Pictures paired with source code
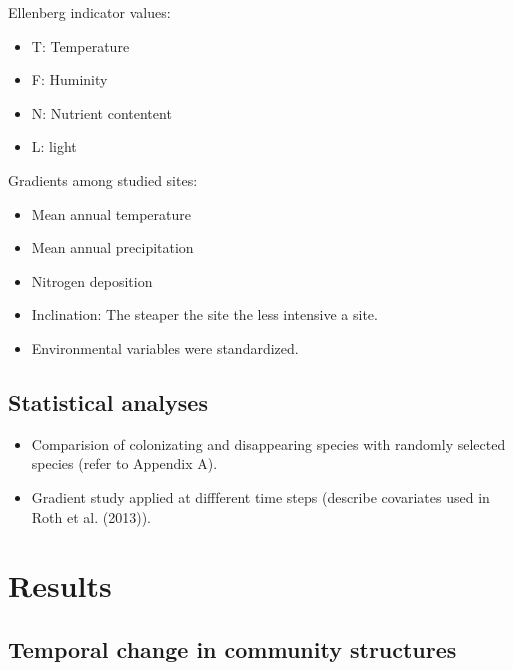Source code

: \documentclass[fleqn,10pt,lineno]{wlpeerj} %
\providecommand{\tightlist}{
\setlength{\itemsep}{0pt}\setlength{\parskip}{0pt}}
\theoremstyle{definition}
\theoremstyle{definition}
\theoremstyle{definition}
\theoremstyle{remark}
\begin{document}
Ellenberg indicator values:

\begin{itemize}
\tightlist
\item
  T: Temperature
\item
  F: Huminity
\item
  N: Nutrient contentent
\item
  L: light
\end{itemize}

Gradients among studied sites:

\begin{itemize}
\tightlist
\item
  Mean annual temperature
\item
  Mean annual precipitation
\item
  Nitrogen deposition
\item
  Inclination: The steaper the site the less intensive a site.
\item
  Environmental variables were standardized.
\end{itemize}

\subsection*{Statistical analyses}\label{statistical-analyses}

\begin{itemize}
\tightlist
\item
  Comparision of colonizating and disappearing species with randomly
  selected species (refer to Appendix A).
\item
  Gradient study applied at diffferent time steps (describe covariates
  used in Roth et al. (2013)).
\end{itemize}

\section*{Results}\label{results}

\subsection*{Temporal change in community
structures}\label{temporal-change-in-community-structures}
\end{document}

WHAT YOU SHOULD DO: What is needed is an exact output of the records above, with every picture left out.

FINISHED EXERCISE:
Source code

: \documentclass[fleqn,10pt,lineno]{wlpeerj} %
\providecommand{\tightlist}{
\setlength{\itemsep}{0pt}\setlength{\parskip}{0pt}}
\theoremstyle{definition}
\theoremstyle{definition}
\theoremstyle{definition}
\theoremstyle{remark}
\begin{document}
Ellenberg indicator values:

\begin{itemize}
\tightlist
\item
  T: Temperature
\item
  F: Huminity
\item
  N: Nutrient contentent
\item
  L: light
\end{itemize}

Gradients among studied sites:

\begin{itemize}
\tightlist
\item
  Mean annual temperature
\item
  Mean annual precipitation
\item
  Nitrogen deposition
\item
  Inclination: The steaper the site the less intensive a site.
\item
  Environmental variables were standardized.
\end{itemize}

\subsection*{Statistical analyses}\label{statistical-analyses}

\begin{itemize}
\tightlist
\item
  Comparision of colonizating and disappearing species with randomly
  selected species (refer to Appendix A).
\item
  Gradient study applied at diffferent time steps (describe covariates
  used in Roth et al. (2013)).
\end{itemize}

\section*{Results}\label{results}

\subsection*{Temporal change in community
structures}\label{temporal-change-in-community-structures}
\end{document}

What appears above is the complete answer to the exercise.